→ **WHAT TO DO**
Reproduce exactly the lines below, from the first through the one containing "Swap( List[i], List[MinPosition] );", and nothing more.

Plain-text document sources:
===============
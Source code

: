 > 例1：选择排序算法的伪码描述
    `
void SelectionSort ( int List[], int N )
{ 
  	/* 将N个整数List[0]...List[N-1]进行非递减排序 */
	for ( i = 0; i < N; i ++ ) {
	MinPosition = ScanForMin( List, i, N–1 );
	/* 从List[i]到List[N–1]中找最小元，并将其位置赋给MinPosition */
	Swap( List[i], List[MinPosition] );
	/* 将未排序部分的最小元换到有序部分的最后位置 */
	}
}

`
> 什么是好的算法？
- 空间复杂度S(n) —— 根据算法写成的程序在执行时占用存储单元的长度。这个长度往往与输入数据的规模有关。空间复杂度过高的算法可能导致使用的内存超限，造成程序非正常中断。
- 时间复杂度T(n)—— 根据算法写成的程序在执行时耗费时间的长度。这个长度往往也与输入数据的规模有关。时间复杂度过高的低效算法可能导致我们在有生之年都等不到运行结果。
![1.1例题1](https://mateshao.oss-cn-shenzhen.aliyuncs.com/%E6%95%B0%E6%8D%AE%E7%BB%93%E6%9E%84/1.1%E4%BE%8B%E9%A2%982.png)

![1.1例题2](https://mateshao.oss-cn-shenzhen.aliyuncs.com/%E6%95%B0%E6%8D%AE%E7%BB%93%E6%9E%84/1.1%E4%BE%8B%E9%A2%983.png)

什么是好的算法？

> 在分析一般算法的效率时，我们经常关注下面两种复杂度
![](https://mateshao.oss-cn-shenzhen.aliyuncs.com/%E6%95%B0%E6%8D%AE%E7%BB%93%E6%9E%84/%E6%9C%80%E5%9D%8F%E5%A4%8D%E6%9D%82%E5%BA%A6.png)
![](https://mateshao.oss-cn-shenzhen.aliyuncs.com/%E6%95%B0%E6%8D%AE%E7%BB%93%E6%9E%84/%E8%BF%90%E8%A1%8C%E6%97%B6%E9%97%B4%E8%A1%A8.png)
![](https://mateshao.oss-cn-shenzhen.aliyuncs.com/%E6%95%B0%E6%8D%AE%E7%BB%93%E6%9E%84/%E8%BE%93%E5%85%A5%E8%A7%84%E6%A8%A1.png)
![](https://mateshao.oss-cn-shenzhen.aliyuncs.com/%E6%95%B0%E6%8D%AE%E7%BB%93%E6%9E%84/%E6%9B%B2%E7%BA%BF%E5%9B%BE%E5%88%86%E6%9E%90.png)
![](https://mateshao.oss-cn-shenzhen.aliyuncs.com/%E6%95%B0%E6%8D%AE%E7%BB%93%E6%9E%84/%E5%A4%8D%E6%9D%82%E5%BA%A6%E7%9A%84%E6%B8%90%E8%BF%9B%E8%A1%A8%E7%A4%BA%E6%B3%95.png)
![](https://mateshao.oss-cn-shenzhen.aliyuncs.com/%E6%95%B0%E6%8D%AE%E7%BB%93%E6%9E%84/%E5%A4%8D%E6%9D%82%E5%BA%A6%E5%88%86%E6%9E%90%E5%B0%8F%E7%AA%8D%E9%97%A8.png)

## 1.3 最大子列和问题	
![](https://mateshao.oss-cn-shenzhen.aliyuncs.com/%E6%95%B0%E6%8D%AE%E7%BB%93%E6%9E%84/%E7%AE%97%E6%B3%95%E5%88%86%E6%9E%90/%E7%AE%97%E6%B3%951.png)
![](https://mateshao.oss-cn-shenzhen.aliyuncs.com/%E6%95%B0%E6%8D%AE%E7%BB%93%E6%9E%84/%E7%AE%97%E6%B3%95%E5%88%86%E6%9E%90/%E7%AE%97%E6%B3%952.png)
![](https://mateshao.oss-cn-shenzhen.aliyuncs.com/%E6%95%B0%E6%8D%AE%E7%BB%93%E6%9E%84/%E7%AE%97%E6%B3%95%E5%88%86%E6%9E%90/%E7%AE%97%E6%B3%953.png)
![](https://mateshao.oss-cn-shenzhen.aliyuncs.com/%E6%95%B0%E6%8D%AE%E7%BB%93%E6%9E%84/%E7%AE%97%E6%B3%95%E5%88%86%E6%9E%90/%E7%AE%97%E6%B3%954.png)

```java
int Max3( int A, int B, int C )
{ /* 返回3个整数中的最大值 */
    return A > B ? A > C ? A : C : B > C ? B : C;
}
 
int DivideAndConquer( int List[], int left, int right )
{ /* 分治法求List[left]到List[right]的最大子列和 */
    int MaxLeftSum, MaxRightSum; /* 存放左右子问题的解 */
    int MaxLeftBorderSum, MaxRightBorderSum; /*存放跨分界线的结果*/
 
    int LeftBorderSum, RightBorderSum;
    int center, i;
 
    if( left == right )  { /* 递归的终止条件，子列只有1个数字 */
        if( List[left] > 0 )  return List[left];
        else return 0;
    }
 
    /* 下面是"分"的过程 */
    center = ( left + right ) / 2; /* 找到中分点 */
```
===============
→ **SOLUTION**
Source code

: > 例1：选择排序算法的伪码描述
    `
void SelectionSort ( int List[], int N )
{ 
  	/* 将N个整数List[0]...List[N-1]进行非递减排序 */
	for ( i = 0; i < N; i ++ ) {
	MinPosition = ScanForMin( List, i, N–1 );
	/* 从List[i]到List[N–1]中找最小元，并将其位置赋给MinPosition */
	Swap( List[i], List[MinPosition] );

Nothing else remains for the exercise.